Absolute gifts that you make during your life time are exempt from inheritance tax provided you live for at least seven years after making the gift. These gifts are known as Potentially Exempt Transfers or PETs. The word absolute is very important because if you retain any benefit from the asset that you have gifted it will not be considered a Potentially Exempt Transfer and therefore still part of your estate. A common error that occurs is where a property has been transferred to another family member, but the donor [the giver] lives in the property rent free.

So what happens if you die before seven years are up?

In the event of your death before seven years have passed since making a gift and the total value of your estate including the gifts is over the inheritance tax threshold for the year that you die; then the inheritance tax will be taken from the estate and not the beneficiary of the gift.

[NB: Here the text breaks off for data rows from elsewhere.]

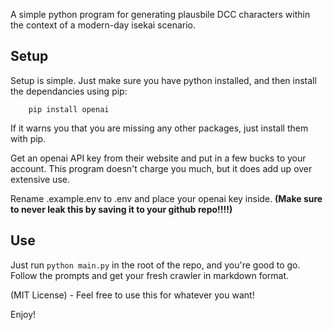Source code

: A simple python program for generating plausbile DCC characters within the context of a modern-day isekai scenario.

## Setup
Setup is simple. Just make sure you have python installed, and then install the dependancies using pip:
```
    pip install openai 
```
If it warns you that you are missing any other packages, just install them with pip.

Get an openai API key from their website and put in a few bucks to your account. This program doesn't charge you much, but it does add up over extensive use.

Rename .example.env to .env and place your openai key inside. **(Make sure to never leak this by saving it to your github repo!!!!)**

## Use
Just run ```python main.py``` in the root of the repo, and you're good to go. Follow the prompts and get your fresh crawler in markdown format.

(MIT License) - Feel free to use this for whatever you want!

Enjoy!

If the gift is over the value of the inheritance tax threshold then the inheritance tax can be paid by either the beneficiary of the gift or by the people representing the estate.

Taper Relief is applied to the gift after three years reducing the value of the gift that would be considered as part of the estate to 80%. The value of the gift is reduced by 20% after each full year until it is totally out of the estate after year seven.

Value of Gift Time Since Gift Taper Relief Value Added to the Estate
£200,000 0-1 years 0% £200,000
£200,000 1-2 years 0% £200,000
£200,000 2-3 years 0% £200,000
£200,000 3-4 years 20% £160,000
£200,000 4-5 years 40% £120,000
£200,000 5-6 years 60% £ 80,000
£200,000 6-7 years 80% £ 40,000
£200,000 After 7 years 100% £ Zero

Setting Up Trusts with a Gift

Two common ways to set up a trust are either through loaning the trust money; this is known as a loan trust.

Because you are only lending the trust your capital to make some money, you are not actually giving your assets away and therefore not reducing the value of your estate. The benefit of this is that the money the trust makes will be outside your estate thereby reducing or even stopping the rate your estate is growing.

Another way of setting up a trust is to give capital or an asset to a trust. Now you are actually reducing your estate. Gifting money to a trust is not generally exempt from inheritance tax.


Keep track of your gifts

Sorting out our own financial affairs can be bad enough. Dealing with someone else's when they are no longer around to ask a question is even worse. We would advise anyone making gifts whether they are large single gift or lots of small regular payments, to keep an accurate record of the gift and the exemption that you have used for your executor. It may also be useful to keep your tax returns available so that your representative is able to prove that the regular gifts come from income and did not affect your life style.